Monday, June 29, 2009

Response to roof gardens piece

Heartening to see a news piece that encourages new business buildings to have plantable roofs. Imagine a time when many rooftops became gardens or meadows, especially on commercial and institutional buildings. The sprawling hospital complexes within most cities would be a good place to extend rooftop gardening to bring air-cleaning, relief, solace and perhaps even help in healing the stressed spirits of the ailing, their families and their medical professionals. We need to seek and welcome any thing we can do to increase the greenness of the earth we have assaulted so much with the environmental destruction labeled "progress."

Androcles writes to the Post & the Times

This to the Washington Post:


Ceci Connolly's piece on health care reform was a betrayal to those who are seriously considering this critical issue and also a betrayal to the ethics of journalism. The Post endorsed that betrayal by placing the piece so prominently. Health care is too important for subjective or biased reporting. Yelling, headline grabbing and skewed journalism betrays the public and makes it harder for our nation to grow into an adult state where honest discussion can flourish and re-enforce the ideal of citizen participation. Thank you.

=0=

This to the New York Tms:

In her report on the Chicago police reunion Monica Davey wrote: "But for other retired officers, this was a chance at last to correct history, at least quietly, among one another..."

This sentence needed to have read something like: "at last to give their version of history..." or "at last to try to correct history according to their versions..." The declarative writing used in the Davey sentence assumes or even affirms that the officers have the ability or the right to "correct history." It's sloppy syntax which ends up giving a personal and questionable opinion. We may discuss, reflect, remember, insist. No single group or person can correct history. Where was the editor?

Sunday, June 28, 2009

Michael Jackson

I can't stand to read the cacophony of commentary... so I'm not.
I'm weary of the formula. First we adore, then we mock and joke, then we weep, revise, backtrack and cavil when they die.

Monday, June 8, 2009

"Hunting" is not hunting

Aerial killing of wolves in Alaska is a kind of warfare. The word used to describe it is an affront. "Hunting" by sophisticated aircraft using assault weapons is not "hunting" -- it is massacre and mass murder. It bears no resemblance to a lone human who may kill an animal on the ground for food.
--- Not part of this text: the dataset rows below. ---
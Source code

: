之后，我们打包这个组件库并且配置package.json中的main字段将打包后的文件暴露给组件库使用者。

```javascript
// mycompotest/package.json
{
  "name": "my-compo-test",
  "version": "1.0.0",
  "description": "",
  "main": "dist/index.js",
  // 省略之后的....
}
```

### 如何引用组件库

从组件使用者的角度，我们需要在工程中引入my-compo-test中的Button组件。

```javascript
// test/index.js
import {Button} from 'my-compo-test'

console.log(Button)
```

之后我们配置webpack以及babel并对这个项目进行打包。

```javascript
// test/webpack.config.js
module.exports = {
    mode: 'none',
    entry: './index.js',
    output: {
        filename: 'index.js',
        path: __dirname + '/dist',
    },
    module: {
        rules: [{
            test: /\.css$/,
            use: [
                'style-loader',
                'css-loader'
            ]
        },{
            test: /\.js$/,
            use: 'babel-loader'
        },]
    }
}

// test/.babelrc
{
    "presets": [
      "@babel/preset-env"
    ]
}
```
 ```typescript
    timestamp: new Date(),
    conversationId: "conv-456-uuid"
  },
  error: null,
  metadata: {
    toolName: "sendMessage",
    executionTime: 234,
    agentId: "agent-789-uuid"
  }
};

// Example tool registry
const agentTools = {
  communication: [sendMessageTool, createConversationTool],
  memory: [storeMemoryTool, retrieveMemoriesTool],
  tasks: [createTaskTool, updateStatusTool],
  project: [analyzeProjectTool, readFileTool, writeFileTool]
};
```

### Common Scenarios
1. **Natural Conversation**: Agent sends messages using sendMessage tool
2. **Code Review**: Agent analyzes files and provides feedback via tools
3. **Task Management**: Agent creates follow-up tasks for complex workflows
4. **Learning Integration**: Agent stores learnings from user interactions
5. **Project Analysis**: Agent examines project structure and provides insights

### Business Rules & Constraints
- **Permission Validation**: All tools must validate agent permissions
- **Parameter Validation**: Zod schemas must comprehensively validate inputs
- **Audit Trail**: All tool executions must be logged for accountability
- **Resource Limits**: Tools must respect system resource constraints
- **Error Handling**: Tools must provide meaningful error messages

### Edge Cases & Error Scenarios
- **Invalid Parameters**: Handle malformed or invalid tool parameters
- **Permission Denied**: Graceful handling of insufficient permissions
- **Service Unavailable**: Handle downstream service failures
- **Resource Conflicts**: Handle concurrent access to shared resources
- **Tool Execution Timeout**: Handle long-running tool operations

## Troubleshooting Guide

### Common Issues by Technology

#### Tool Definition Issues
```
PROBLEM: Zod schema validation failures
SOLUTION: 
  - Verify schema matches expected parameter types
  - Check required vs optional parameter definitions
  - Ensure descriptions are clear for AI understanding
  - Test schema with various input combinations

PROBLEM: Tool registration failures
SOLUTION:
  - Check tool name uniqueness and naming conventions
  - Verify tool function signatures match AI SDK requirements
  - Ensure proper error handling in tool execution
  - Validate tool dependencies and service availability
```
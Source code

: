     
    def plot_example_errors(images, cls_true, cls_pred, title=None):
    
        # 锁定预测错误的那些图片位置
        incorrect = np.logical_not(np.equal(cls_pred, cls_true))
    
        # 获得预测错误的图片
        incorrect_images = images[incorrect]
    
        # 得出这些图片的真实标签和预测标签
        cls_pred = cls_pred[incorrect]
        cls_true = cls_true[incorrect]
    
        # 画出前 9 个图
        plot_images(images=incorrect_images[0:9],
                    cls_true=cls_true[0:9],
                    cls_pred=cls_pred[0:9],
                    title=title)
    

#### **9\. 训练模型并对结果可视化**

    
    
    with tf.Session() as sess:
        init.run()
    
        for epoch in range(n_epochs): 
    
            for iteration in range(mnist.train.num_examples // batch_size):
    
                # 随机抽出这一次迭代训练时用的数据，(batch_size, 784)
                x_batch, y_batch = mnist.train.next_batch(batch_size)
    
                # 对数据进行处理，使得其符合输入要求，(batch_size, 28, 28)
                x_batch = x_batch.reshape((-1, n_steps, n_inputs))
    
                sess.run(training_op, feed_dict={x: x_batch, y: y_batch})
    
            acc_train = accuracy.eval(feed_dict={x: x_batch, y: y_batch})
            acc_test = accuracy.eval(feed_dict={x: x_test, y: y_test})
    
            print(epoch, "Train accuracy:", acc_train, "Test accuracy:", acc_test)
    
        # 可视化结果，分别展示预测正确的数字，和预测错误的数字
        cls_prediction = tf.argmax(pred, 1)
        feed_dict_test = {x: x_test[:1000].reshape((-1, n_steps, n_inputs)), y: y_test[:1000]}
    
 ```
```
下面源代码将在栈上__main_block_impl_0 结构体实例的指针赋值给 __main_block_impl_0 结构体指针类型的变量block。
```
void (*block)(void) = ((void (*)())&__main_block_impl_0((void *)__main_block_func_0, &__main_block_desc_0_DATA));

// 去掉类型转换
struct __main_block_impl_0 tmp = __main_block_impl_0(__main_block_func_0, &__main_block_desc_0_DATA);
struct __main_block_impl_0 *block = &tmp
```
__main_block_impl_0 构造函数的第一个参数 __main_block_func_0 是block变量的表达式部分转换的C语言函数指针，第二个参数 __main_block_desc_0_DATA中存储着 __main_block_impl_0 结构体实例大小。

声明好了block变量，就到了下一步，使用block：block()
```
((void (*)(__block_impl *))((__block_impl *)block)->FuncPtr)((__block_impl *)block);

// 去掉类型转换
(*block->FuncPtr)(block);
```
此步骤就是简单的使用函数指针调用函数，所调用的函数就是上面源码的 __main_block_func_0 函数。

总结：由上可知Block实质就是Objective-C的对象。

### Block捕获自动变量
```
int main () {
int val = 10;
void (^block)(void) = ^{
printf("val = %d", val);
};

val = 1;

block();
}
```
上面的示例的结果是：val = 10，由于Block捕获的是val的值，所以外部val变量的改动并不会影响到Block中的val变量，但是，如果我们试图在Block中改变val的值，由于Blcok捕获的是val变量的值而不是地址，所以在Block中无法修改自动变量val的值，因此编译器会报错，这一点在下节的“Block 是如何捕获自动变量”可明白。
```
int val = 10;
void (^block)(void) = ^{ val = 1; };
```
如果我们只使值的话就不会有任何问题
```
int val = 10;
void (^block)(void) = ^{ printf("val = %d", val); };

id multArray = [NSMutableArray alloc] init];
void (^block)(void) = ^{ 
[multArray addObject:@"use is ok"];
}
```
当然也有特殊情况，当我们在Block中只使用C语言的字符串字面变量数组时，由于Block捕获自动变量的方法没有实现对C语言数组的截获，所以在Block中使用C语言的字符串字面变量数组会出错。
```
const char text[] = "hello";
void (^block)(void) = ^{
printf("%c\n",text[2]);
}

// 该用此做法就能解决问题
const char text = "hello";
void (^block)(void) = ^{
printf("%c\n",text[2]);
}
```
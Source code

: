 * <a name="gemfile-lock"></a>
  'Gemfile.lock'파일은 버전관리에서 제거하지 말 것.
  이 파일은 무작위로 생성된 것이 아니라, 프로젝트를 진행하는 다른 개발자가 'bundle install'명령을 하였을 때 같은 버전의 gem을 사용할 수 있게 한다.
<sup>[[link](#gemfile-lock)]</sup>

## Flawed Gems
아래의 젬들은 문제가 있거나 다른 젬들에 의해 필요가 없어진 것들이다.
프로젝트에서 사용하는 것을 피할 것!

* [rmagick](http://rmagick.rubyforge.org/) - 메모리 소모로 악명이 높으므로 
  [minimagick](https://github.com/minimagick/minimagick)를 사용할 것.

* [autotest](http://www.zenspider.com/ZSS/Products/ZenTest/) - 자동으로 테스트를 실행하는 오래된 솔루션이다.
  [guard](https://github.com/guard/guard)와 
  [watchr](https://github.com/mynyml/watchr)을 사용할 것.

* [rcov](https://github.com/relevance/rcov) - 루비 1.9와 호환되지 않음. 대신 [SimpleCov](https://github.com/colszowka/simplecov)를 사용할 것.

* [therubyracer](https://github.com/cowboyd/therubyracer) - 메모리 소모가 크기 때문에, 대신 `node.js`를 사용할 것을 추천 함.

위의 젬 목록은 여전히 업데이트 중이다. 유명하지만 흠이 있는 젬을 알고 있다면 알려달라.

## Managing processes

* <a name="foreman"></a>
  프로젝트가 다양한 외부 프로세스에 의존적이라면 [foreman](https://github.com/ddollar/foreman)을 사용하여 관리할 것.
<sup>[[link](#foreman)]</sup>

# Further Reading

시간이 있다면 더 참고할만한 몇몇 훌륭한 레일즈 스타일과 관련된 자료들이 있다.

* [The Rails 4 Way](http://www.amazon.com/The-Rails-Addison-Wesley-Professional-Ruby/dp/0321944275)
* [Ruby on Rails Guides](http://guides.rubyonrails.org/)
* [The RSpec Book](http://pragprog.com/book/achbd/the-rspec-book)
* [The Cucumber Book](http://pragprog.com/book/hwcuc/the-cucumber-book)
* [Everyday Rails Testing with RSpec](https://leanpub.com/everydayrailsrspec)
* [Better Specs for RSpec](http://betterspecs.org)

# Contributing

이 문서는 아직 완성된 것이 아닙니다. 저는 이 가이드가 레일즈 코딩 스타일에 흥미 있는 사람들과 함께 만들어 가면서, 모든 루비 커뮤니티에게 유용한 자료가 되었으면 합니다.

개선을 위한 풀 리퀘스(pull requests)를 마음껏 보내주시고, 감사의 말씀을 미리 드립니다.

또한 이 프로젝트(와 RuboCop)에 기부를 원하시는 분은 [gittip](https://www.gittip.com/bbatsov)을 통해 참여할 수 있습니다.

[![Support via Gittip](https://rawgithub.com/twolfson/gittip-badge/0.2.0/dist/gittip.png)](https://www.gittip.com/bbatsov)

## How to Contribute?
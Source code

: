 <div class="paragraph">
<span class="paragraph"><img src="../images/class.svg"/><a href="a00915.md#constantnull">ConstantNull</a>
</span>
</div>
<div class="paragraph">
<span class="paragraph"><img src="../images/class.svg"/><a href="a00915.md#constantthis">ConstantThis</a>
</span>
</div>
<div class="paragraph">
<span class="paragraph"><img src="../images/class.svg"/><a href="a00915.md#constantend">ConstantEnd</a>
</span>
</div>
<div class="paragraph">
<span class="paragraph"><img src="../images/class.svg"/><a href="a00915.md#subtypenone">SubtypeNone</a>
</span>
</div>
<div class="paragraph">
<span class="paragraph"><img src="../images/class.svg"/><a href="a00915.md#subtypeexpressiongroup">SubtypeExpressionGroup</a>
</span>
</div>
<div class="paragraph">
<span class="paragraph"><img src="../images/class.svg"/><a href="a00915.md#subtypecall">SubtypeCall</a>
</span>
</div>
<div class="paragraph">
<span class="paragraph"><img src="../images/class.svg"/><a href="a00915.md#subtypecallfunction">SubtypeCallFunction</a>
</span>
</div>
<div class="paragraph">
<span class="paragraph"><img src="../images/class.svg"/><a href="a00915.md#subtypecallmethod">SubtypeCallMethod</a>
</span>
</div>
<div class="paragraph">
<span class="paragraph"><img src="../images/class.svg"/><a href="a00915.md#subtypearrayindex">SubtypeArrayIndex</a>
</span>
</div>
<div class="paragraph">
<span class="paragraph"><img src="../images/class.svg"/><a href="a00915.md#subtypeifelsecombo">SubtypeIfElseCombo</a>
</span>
In some instances the consciousness of humanity has evolved beyond random mass killing and destruction of the "other" life on the earth. We need more realization that such destruction cannot occur without consequences for humanity and for all of life.

Is this kind of massacre what America really wants to give as an example to other nations, particularly in the "third" world where enlightened leaders and thinkers work to persuade "native" peoples to nurture wildlife as part of a program of economic development through eco-tourism?

At this point the "government" of Alaska encourages and rewards the massacre of wolves in any fashion. When will the citizens there realize that they do not have to blindly obey the government when it says "kill?" The wildlife of all the lands of America and the earth are our co-inhabitants of the globe. They are part of the sacred richness of the world along with all peoples and their descendants. Humankind is the apex predator species of the planet - yes. Yet it is not given to us to conduct large scale massacre of other species. No religious texts promote it. The principles of life and the web of life speak softly to say: No.

The vast organism which is earth itself has been illustrating the consequences of human destruction. Wolf murderers and those who support and encourage them are as out of step as would be Neanderthals who might appear among us.